6 months have passed but my heart would say it's a lie.
my heart knows it must be longer than that!
my heart is broken, so i think it has forgotten how to keep track of time.
my mind knows it's been 6 months.
and there are 6 tiny blue stones at my sweet boy's grave, so it must be true.
whether it be 6 months or 6 years, my heart will miss you just the same.
mommy loves you, buddy boo.
i miss you more than you know.
<3


Thursday, June 19, 2014

"at home"

i'm home.
my home, Illinois.
but i don't feel at home.  there isn't anywhere that feels like home anymore, it seems.
home was when i was holding my sweet boy in my arms.
home was when i was kissing his sweet face and taking care of his every need.
i don't feel at home in my own skin anymore.  there is a constant feeling of being lost---like i'm missing something, something important and necessary to survive.  something required in order for me to navigate my way through this life.
i am missing something.
i will forever be missing a most precious part of me, the part of me i was most comfortable with and treasured the most.  the part of me that was home.

i miss my beautiful boy.
i just do.
i am learning to find my way, blindly without him.
i am lost, but i have faith in the path that i am on.  i have faith in the destination it will eventually lead me to.
i have faith because i wouldn't know what to do without it.
i have faith because i need it.
i have faith.

in the last week i have gotten 2 phone calls that, if i had received them just 6 months earlier, would have made me so happy.
it seems as if all the opportunities we had been waiting for, been wishing for, are now becoming available to us.
my beautiful boy had been on the waiting list for the Division of Services for People With Disabilities for 5 years, almost his entire life.  on tuesday i received a phone call that there was great news!  funding has now become available and Connor can start receiving help!
..................................................
 
today i answered the phone to a very nice lady from an organization called SWAN (Syndromes Without A Name).  she was very excited to inform me that Connor was chosen for the exome sequencing i had entered to win several months ago.  this phone call would have meant the world to me if my sweet boy was still alive!  this kind of genetic testing is very expensive and was beyond the realm of possibilities for us to pay for ourselves.  this could have been the testing that lead to answers for my beautiful boy.  this could have been a possible end to the endless frustration of not knowing.  this could have helped my son.
but i cannot live my life wondering what could have been.  i cannot exist in that space of 'what if' or 'why me', or especially 'why him???'
there will never be an answer for that question that i will understand.
i don't understand any of it, but i trust in the divine plan for all of it.
i choose to live in faith, and i am trying my very hardest to embrace and accept what is instead of what could have been.
i am still here, still breathing, still surviving.
i am still living, still loving, still caring for my sweet girl.
i do still feel my sweet boy around me, can still feel his love.
i don't understand God's timing or reasons, but i do have faith in His plan.
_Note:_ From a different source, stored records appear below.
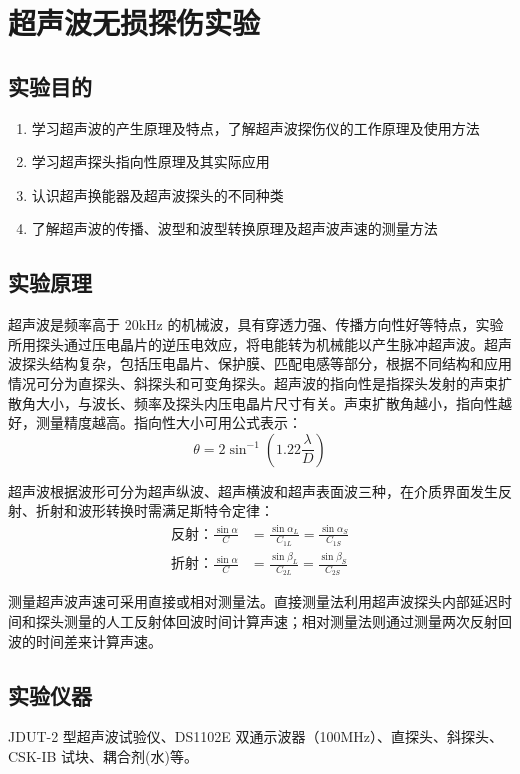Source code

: \chapter{超声波无损探伤实验}
\section{实验目的}
    \begin{enumerate}
        \item 学习超声波的产生原理及特点，了解超声波探伤仪的工作原理及使用方法 
        \item 学习超声探头指向性原理及其实际应用
        \item 认识超声换能器及超声波探头的不同种类
        \item 了解超声波的传播、波型和波型转换原理及超声波声速的测量方法
    \end{enumerate}
\section{实验原理}%
    超声波是频率高于 20kHz 的机械波，具有穿透力强、传播方向性好等特点，实验所用探头通过压电晶片的逆压电效应，将电能转为机械能以产生脉冲超声波。超声波探头结构复杂，包括压电晶片、保护膜、匹配电感等部分，根据不同结构和应用情况可分为直探头、斜探头和可变角探头。超声波的指向性是指探头发射的声束扩散角大小，与波长、频率及探头内压电晶片尺寸有关。声束扩散角越小，指向性越好，测量精度越高。指向性大小可用公式表示：
    \begin{equation}
        \theta=2\sin^{-1}\left(1.22\frac\lambda D\right)
    \end{equation}\par
    超声波根据波形可分为超声纵波、超声横波和超声表面波三种，在介质界面发生反射、折射和波形转换时需满足斯特令定律：
    \begin{equation}
        \begin{aligned}
            \text{反射：}\frac{\sin\alpha}C&=\frac{\sin\alpha_L}{C_{1L}}=\frac{\sin\alpha_S}{C_{1S}}\\
            \text{折射：}\frac{\sin\alpha}C&=\frac{\sin\beta_L}{C_{2L}}=\frac{\sin\beta_S}{C_{2S}}
        \end{aligned}
    \end{equation}\par
    测量超声波声速可采用直接或相对测量法。直接测量法利用超声波探头内部延迟时间和探头测量的人工反射体回波时间计算声速；相对测量法则通过测量两次反射回波的时间差来计算声速。
\section{实验仪器}%
    JDUT-2 型超声波试验仪、DS1102E 双通示波器（100MHz）、直探头、斜探头、CSK-IB 试块、耦合剂(水)等。
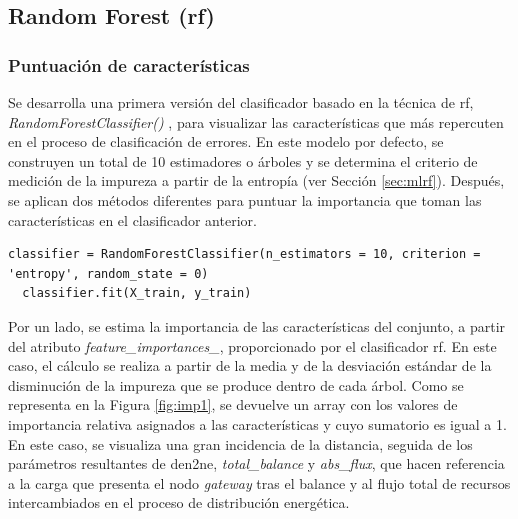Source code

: \subsection{Random Forest (\acrshort{rf})}
\label{sec:rf}

\subsubsection{Puntuación de características}
\label{sec:rf1}

Se desarrolla una primera versión del clasificador basado en la técnica de \gls{rf}, \textit{RandomForestClassifier()} \cite{rfsklearn}, para visualizar las características que más repercuten en el proceso de clasificación de errores. En este modelo por defecto, se construyen un total de 10 estimadores o árboles y se determina el criterio de medición de la impureza a partir de la entropía (ver Sección \ref{sec:mlrf}). Después, se aplican dos métodos diferentes para puntuar la importancia que toman las características en el clasificador anterior. 

\vspace{3mm}

\begin{lstlisting}[style=Python, caption={Clasificador RF por defecto}]
  classifier = RandomForestClassifier(n_estimators = 10, criterion = 'entropy', random_state = 0) 
  classifier.fit(X_train, y_train)
\end{lstlisting}
  
\vspace{3mm}

Por un lado, se estima la importancia de las características del conjunto, a partir del atributo \textit{feature\_importances\_}, proporcionado por el clasificador \gls{rf}. En este caso, el cálculo se realiza a partir de la media y de la desviación estándar de la disminución de la impureza que se produce dentro de cada árbol. Como se representa en la Figura \ref{fig:imp1}, se devuelve un array con los valores de importancia relativa asignados a las características y cuyo sumatorio es igual a 1. En este caso, se visualiza una gran incidencia de la distancia, seguida de los parámetros resultantes de \gls{den2ne}, \textit{total\_balance} y \textit{abs\_flux}, que hacen referencia a la carga que presenta el nodo \textit{gateway} tras el balance y al flujo total de recursos intercambiados en el proceso de distribución energética.

\vspace{3mm}

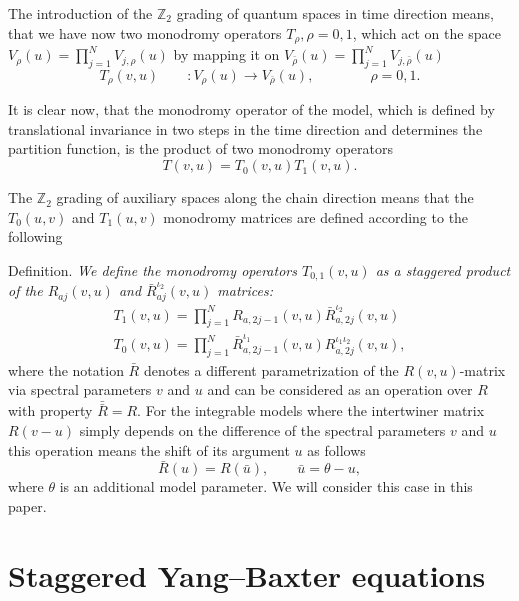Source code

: \documentclass[a4paper,a4paper]{article}
\def\ZZ{{\mathbb Z}}
\newcommand{\nn}{\nonumber}
\begin{document}
The introduction of the $\ZZ_2$ grading of quantum spaces 
in time direction means, 
that we have now two monodromy operators $T_{\rho}, \rho=0,1$,
which act on the space $V_{\rho}(u)=\prod_{j=1}^N V_{j,\rho}(u)$
by mapping it on $V_{\bar{\rho}}(u)=\prod_{j=1}^N V_{j,\bar{\rho}}(u)$
\begin{equation}
\label{T}
T_\rho(v,u) \qquad : V_\rho(u) \rightarrow V_{\bar{\rho}}(u), \qquad \qquad 
\rho=0,1.
\end{equation}

It is clear now, that the monodromy operator of the model, which is defined
by translational invariance in two steps in the time direction and  
determines the partition function, is the product of two monodromy operators
\begin{equation}
\label{TT}
T(v,u) = T_0(v,u) T_1(v,u).
\end{equation}

The $\ZZ_2$ grading of auxiliary spaces along the chain direction means
that the $T_0(u,v)$ and $T_1(u,v)$ monodromy matrices are defined
according to the following
\medskip

\noindent
{\large \sc Definition.} 
\textsl{We define the monodromy operators $T_{0,1}(v,u)$ 
as a staggered product
of the $R_{aj}(v,u)$ and $\bar{R}_{aj}^{\iota_2}(v,u)$ matrices:
\begin{eqnarray}
\label{T1}
T_1(v,u)=\prod_{j=1}^N R_{a,2j-1}(v,u)
\bar{R}_{a,2j}^{\iota_2}(v,u)\nn\\
T_0(v,u)=\prod_{j=1}^N \bar{R}_{a,2j-1}^{\iota_1}(v,u)
R_{a,2j}^{\iota_1 \iota_2}(v,u),
\end{eqnarray}
}
where the notation $\bar{R}$ denotes a 
different parametrization of the $R(v,u)$-matrix via spectral
parameters
$v$ and $u$ and can be considered as an operation
over $R$ with property $\bar{\bar{R}}= R$.
For the integrable models where the intertwiner matrix $R(v-u)$
simply depends
on the difference of the spectral parameters $v$ and $u$ 
this operation means the shift of its argument $u$ as follows
\begin{equation}
\label{RR}
\bar{R}(u)=R(\bar u), \qquad \bar{u}=\theta-u,
\end{equation}
where $\theta$ is an additional model parameter. We will consider
this case in this paper.

\section{Staggered Yang--Baxter equations}
\setcounter{equation}{0}
\end{document}
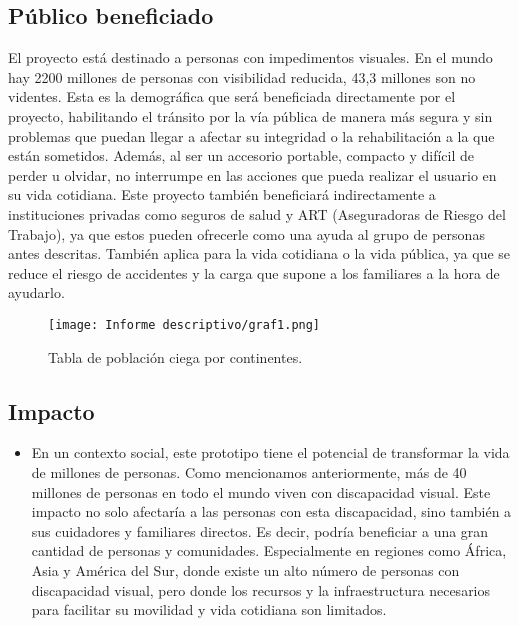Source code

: \documentclass[12pt,a4paper]{article}
\begin{document}
\subsection{Público beneficiado}
El proyecto está destinado a personas con impedimentos visuales. En el mundo hay 2200 millones de personas con visibilidad reducida, 43,3 millones son no videntes. Esta es la demográfica que será beneficiada directamente por el proyecto, habilitando el tránsito por la vía pública de manera más segura y sin problemas que puedan llegar a afectar su integridad o la rehabilitación a la que están sometidos. Además, al ser un accesorio portable, compacto y difícil de perder u olvidar, no interrumpe en las acciones que pueda realizar el usuario en su vida cotidiana. Este proyecto también beneficiará indirectamente a instituciones privadas como seguros de salud y ART (Aseguradoras de Riesgo del Trabajo), ya que estos pueden ofrecerle como una ayuda al grupo de personas antes descritas. También aplica para la vida cotidiana o la vida pública, ya que se reduce el riesgo de accidentes y la carga que supone a los familiares a la hora de ayudarlo.



\begin{figure}[H]
    \centering
    \texttt{[image: Informe descriptivo/graf1.png]}
    \caption{Tabla de población ciega por continentes.}
\end{figure}

\subsection{Impacto}
 \begin{itemize}
 
\item En un contexto social, este prototipo tiene el potencial de transformar la vida de millones de personas. Como mencionamos anteriormente, más de 40 millones de personas en todo el mundo viven con discapacidad visual. Este impacto no solo afectaría a las personas con esta discapacidad, sino también a sus cuidadores y familiares directos. Es decir, podría beneficiar a una gran cantidad de personas y comunidades. Especialmente en regiones como África, Asia y América del Sur, donde existe un alto número de personas con discapacidad visual, pero donde los recursos y la infraestructura necesarios para facilitar su movilidad y vida cotidiana son limitados.

     
 \end{itemize}
\end{document}
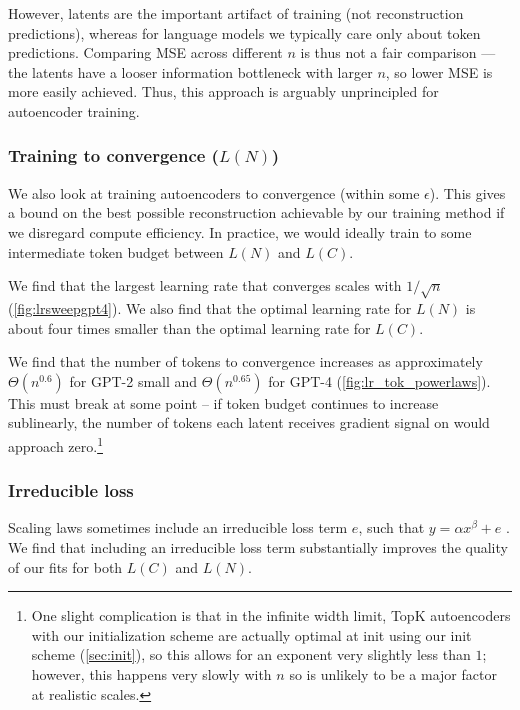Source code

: However, latents are the important artifact of training (not reconstruction predictions), whereas for language models we typically care only about token predictions.  Comparing MSE across different $n$ is thus not a fair comparison --- the latents have a looser information bottleneck with larger $n$, so lower MSE is more easily achieved.  Thus, this approach is arguably unprincipled for autoencoder training. %



\subsubsection{Training to convergence (\texorpdfstring{$L(N)$}{L(N)})}

We also look at training autoencoders to convergence (within some $\epsilon$). This gives a bound on the best possible reconstruction achievable by our training method if we disregard compute efficiency. In practice, we would ideally train to some intermediate token budget between $L(N)$ and $L(C)$.

We find that the largest learning rate that converges scales with $1/\sqrt{n}$ (\autoref{fig:lrsweepgpt4}). We also find that the optimal learning rate for $L(N)$ is about four times smaller than the optimal learning rate for $L(C)$.

We find that the number of tokens to convergence increases as approximately $\Theta(n^{0.6})$ for GPT-2 small and $\Theta(n^{0.65})$ for GPT-4 (\autoref{fig:lr_tok_powerlaws}). This must break at some point -- if token budget continues to increase sublinearly, the number of tokens each latent receives gradient signal on would approach zero.\footnote{One slight complication is that in the infinite width limit, TopK autoencoders with our initialization scheme are actually optimal at init using our init scheme (\autoref{sec:init}), so this allows for an exponent very slightly less than $1$; however, this happens very slowly with $n$ so is unlikely to be a major factor at realistic scales.}

\subsubsection{Irreducible loss}
\label{sec:irred-loss}

Scaling laws sometimes include an irreducible loss term $e$, such that $y = \alpha x^\beta + e$ \citep{henighan2020scaling}. We find that including an irreducible loss term substantially improves the quality of our fits for both $L(C)$ and $L(N)$.

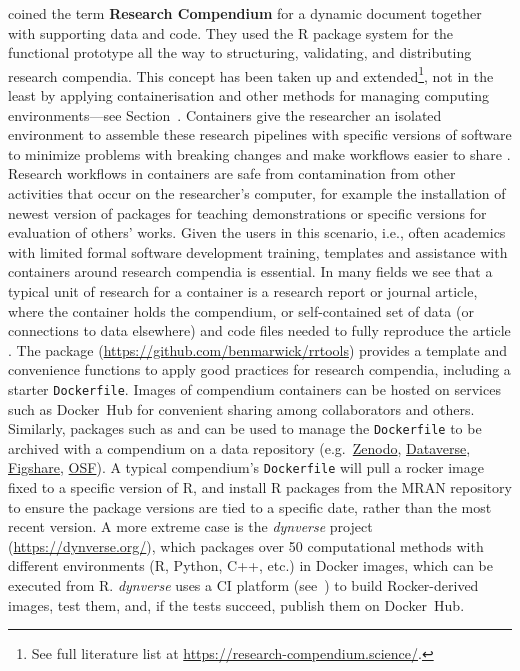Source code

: \citet{gentleman_statistical_2007} coined the term \textbf{Research
Compendium} for a dynamic document together with supporting data and
code. They used the R package system \citep{core_writing_1999} for the
functional prototype all the way to structuring, validating, and
distributing research compendia. This concept has been taken up and
extended\footnote{See full literature list at \href{https://research-compendium.science/}{https://research-compendium.science/}.},
not in the least by applying containerisation and other methods for
managing computing environments---see Section~. Containers
give the researcher an isolated environment to assemble these research
pipelines with specific versions of software to minimize problems with
breaking changes and make workflows easier to share
\citep[cf.][]{boettiger_introduction_2015,marwick_packaging_2018}.
Research workflows in containers are safe from contamination from other
activities that occur on the researcher's computer, for example the
installation of newest version of packages for teaching demonstrations
or specific versions for evaluation of others' works. Given the users in
this scenario, i.e., often academics with limited formal software
development training, templates and assistance with containers around
research compendia is essential. In many fields we see that a typical
unit of research for a container is a research report or journal
article, where the container holds the compendium, or self-contained set
of data (or connections to data elsewhere) and code files needed to
fully reproduce the article \citep{marwick_packaging_2018}. The package
 (\url{https://github.com/benmarwick/rrtools}) provides a
template and convenience functions to apply good practices for research
compendia, including a starter \texttt{Dockerfile}. Images of compendium
containers can be hosted on services such as Docker~Hub for convenient
sharing among collaborators and others. Similarly, packages such as
 and  can be used to manage the
\texttt{Dockerfile} to be archived with a compendium on a data
repository (e.g.~\href{https://zenodo.org/}{Zenodo},
\href{https://dataverse.org/}{Dataverse},
\href{https://figshare.com/}{Figshare}, \href{https://osf.io/}{OSF}). A
typical compendium's \texttt{Dockerfile} will pull a rocker image fixed
to a specific version of R, and install R packages from the MRAN
repository to ensure the package versions are tied to a specific date,
rather than the most recent version. A more extreme case is the
\emph{dynverse} project (\url{https://dynverse.org/}), which packages
over 50 computational methods with different environments (R, Python,
C++, etc.) in Docker images, which can be executed from R.
\emph{dynverse} uses a CI platform (see~) to build
Rocker-derived images, test them, and, if the tests succeed, publish
them on Docker~Hub.

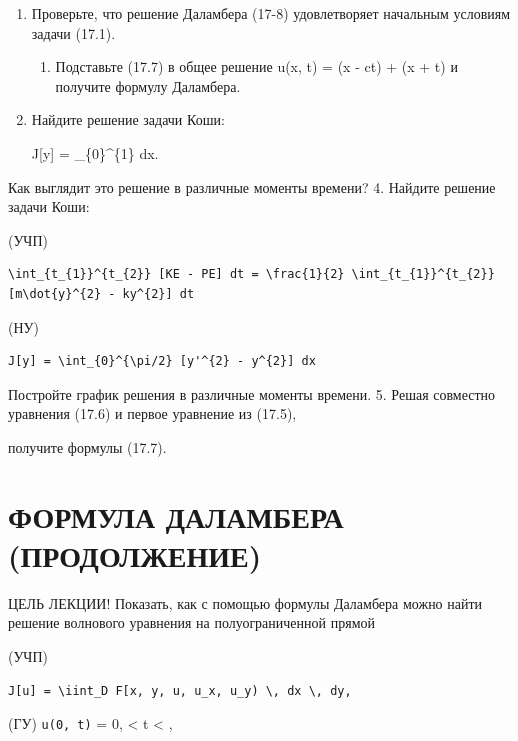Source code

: \documentclass[
  ukrainian,
]{article}
\providecommand{\tightlist}{%
  \setlength{\itemsep}{0pt}\setlength{\parskip}{0pt}}
\begin{document}
\begin{enumerate}
\def\labelenumi{\arabic{enumi}.}
\item
  Проверьте, что решение Даламбера (17-8) удовлетворяет начальным
  условиям задачи (17.1).

  \begin{enumerate}
  \def\labelenumii{\arabic{enumii}.}
  \setcounter{enumii}{1}
  \tightlist
  \item
    Подставьте (17.7) в общее решение u(x, t) = \psi(x - ct) + \psi(x +
    \epsilon t) и получите формулу Даламбера.
  \end{enumerate}
\item
  Найдите решение задачи Коши:

  J{[}y{]} = \int\_\{0\}\^{}\{1\}  dx.
\end{enumerate}

Как выглядит это решение в различные моменты времени? 4. Найдите решение
задачи Коши:

(УЧП)

\begin{verbatim}
\int_{t_{1}}^{t_{2}} [KE - PE] dt = \frac{1}{2} \int_{t_{1}}^{t_{2}} [m\dot{y}^{2} - ky^{2}] dt
\end{verbatim}

(НУ)

\begin{verbatim}
J[y] = \int_{0}^{\pi/2} [y'^{2} - y^{2}] dx
\end{verbatim}

Постройте график решения в различные моменты времени. 5. Решая совместно
уравнения (17.6) и первое уравнение из (17.5),

получите формулы (17.7).

\section{ФОРМУЛА ДАЛАМБЕРА
(ПРОДОЛЖЕНИЕ)}\label{ux444ux43eux440ux43cux443ux43bux430-ux434ux430ux43bux430ux43cux431ux435ux440ux430-ux43fux440ux43eux434ux43eux43bux436ux435ux43dux438ux435}

ЦЕЛЬ ЛЕКЦИИ! Показать, как с помощью формулы Даламбера можно найти
решение волнового уравнения на полуограниченной прямой

(УЧП)

\begin{verbatim}
J[u] = \iint_D F[x, y, u, u_x, u_y) \, dx \, dy,
\end{verbatim}

(ГУ) \texttt{u(0,\ t)} = 0,  \textless{} t \textless{} \infty,
\end{document}
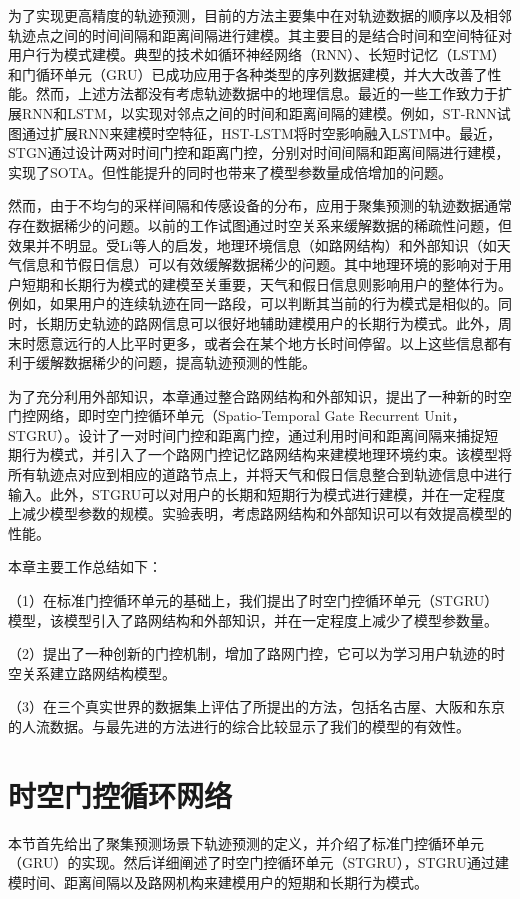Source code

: \documentclass[master]{thesis-uestc}
\begin{document}
为了实现更高精度的轨迹预测，目前的方法主要集中在对轨迹数据的顺序以及相邻轨迹点之间的时间间隔和距离间隔进行建模。其主要目的是结合时间和空间特征对用户行为模式建模。典型的技术如循环神经网络（RNN）、长短时记忆（LSTM）和门循环单元（GRU）已成功应用于各种类型的序列数据建模，并大大改善了性能。然而，上述方法都没有考虑轨迹数据中的地理信息。最近的一些工作致力于扩展RNN和LSTM，以实现对邻点之间的时间和距离间隔的建模。例如，ST-RNN试图通过扩展RNN来建模时空特征，HST-LSTM将时空影响融入LSTM中。最近，STGN通过设计两对时间门控和距离门控，分别对时间间隔和距离间隔进行建模，实现了SOTA。但性能提升的同时也带来了模型参数量成倍增加的问题。

然而，由于不均匀的采样间隔和传感设备的分布，应用于聚集预测的轨迹数据通常存在数据稀少的问题。以前的工作试图通过时空关系来缓解数据的稀疏性问题，但效果并不明显。受Li等人的启发，地理环境信息（如路网结构）和外部知识（如天气信息和节假日信息）可以有效缓解数据稀少的问题。其中地理环境的影响对于用户短期和长期行为模式的建模至关重要，天气和假日信息则影响用户的整体行为。例如，如果用户的连续轨迹在同一路段，可以判断其当前的行为模式是相似的。同时，长期历史轨迹的路网信息可以很好地辅助建模用户的长期行为模式。此外，周末时愿意远行的人比平时更多，或者会在某个地方长时间停留。以上这些信息都有利于缓解数据稀少的问题，提高轨迹预测的性能。

为了充分利用外部知识，本章通过整合路网结构和外部知识，提出了一种新的时空门控网络，即时空门控循环单元（Spatio-Temporal Gate Recurrent Unit，STGRU）。设计了一对时间门控和距离门控，通过利用时间和距离间隔来捕捉短期行为模式，并引入了一个路网门控记忆路网结构来建模地理环境约束。该模型将所有轨迹点对应到相应的道路节点上，并将天气和假日信息整合到轨迹信息中进行输入。此外，STGRU可以对用户的长期和短期行为模式进行建模，并在一定程度上减少模型参数的规模。实验表明，考虑路网结构和外部知识可以有效提高模型的性能。

本章主要工作总结如下：

（1）在标准门控循环单元的基础上，我们提出了时空门控循环单元（STGRU）模型，该模型引入了路网结构和外部知识，并在一定程度上减少了模型参数量。

（2）提出了一种创新的门控机制，增加了路网门控，它可以为学习用户轨迹的时空关系建立路网结构模型。

（3）在三个真实世界的数据集上评估了所提出的方法，包括名古屋、大阪和东京的人流数据。与最先进的方法进行的综合比较显示了我们的模型的有效性。

\section{时空门控循环网络}
本节首先给出了聚集预测场景下轨迹预测的定义，并介绍了标准门控循环单元（GRU）的实现。然后详细阐述了时空门控循环单元（STGRU），STGRU通过建模时间、距离间隔以及路网机构来建模用户的短期和长期行为模式。
\end{document}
and while i may not feel at home ever again, it is nice to look out the window and see countless fireflies flickering in the night.
<3

Friday, June 13, 2014

breaking down..

this has been the hardest week for me since my sweet boy died.
i don't know why, exactly.....i just know that i can't breathe again because the ache and the hurt is so strong.
the grief literally takes my breath away.
i have broken  down more times this week than i have in a while.  every night, multiple times throughout the day, while i'm driving, in the middle of a store,  while i'm just sitting doing nothing, while i'm just trying to survive and breathe.
i am breaking down so many times a day i don't feel like i ever really build myself back up.
i am feeling all this hurt, i feel like i'm drowning in this sorrow and grief and i honestly don't know how i can handle the next moment.  i truly feel like this time it could be too much, and there's no physical way i can handle any more of this pain.......
and then i look up and see my sweet girl.
i see her laughing and playing with her friends.
i see her draw me cute little pictures (almost always including little Connie).
and i know that's my reason.
she is  the reason i am able to pick myself up, piece by broken piece, and somehow find the energy and courage to continue on.
and i know my beautiful boy is there, pushing mommy along, giving me those oh so gentle nudges when i need them most, when he sees me at my lowest.
i know all this.
it just doesn't make it hurt any less.

i am going home on Sunday, back home to Illinois for a summer filled with friends and family and love and familiarity------yet there is that painful reminder that my most familiar companion, my precious little boy will not be there this time.
and that hurts so deep down in my soul i don't even think i can comprehend it.
my soul hurts.
my soul aches for my perfect little companion, my truest soul mate.

i miss my sweet boy.
i am a mess.
i am trying.
i am grateful for my sweet, sweet girl.
she saves me every day.
i trust in my Heavenly Father that he has a plan and purpose for me, even in those dark hours where i can't see past my own heartache.
i will see my beautiful angel again someday.
i just wish it didn't hurt so much in the meantime.
<3

Sunday, June 8, 2014

feeling blue.

it's Sunday again.
one more week until we leave for Illinois!!
i am excited to come home.
but i am also sad about not being able to bring my sweet boy with us.
it will be hard.
every day this week has been so hard for me.
i am trying to 'push through it'......i am trying to be strong and 'keep moving forward'......
but it's so hard.
the ache in my heart is constant and at times so strong i can't breathe again.
i can't catch my breath and sobs come instead.
i crawled into my beautiful boy's bed last night and cried as hard as the first night i came home without him.
being home alone when aubrey is away for the night is harder than most other nights.
but i survived, i always do.
i am surviving, it's just a constant hurt, a constant ache, a constant void that cannot be filled.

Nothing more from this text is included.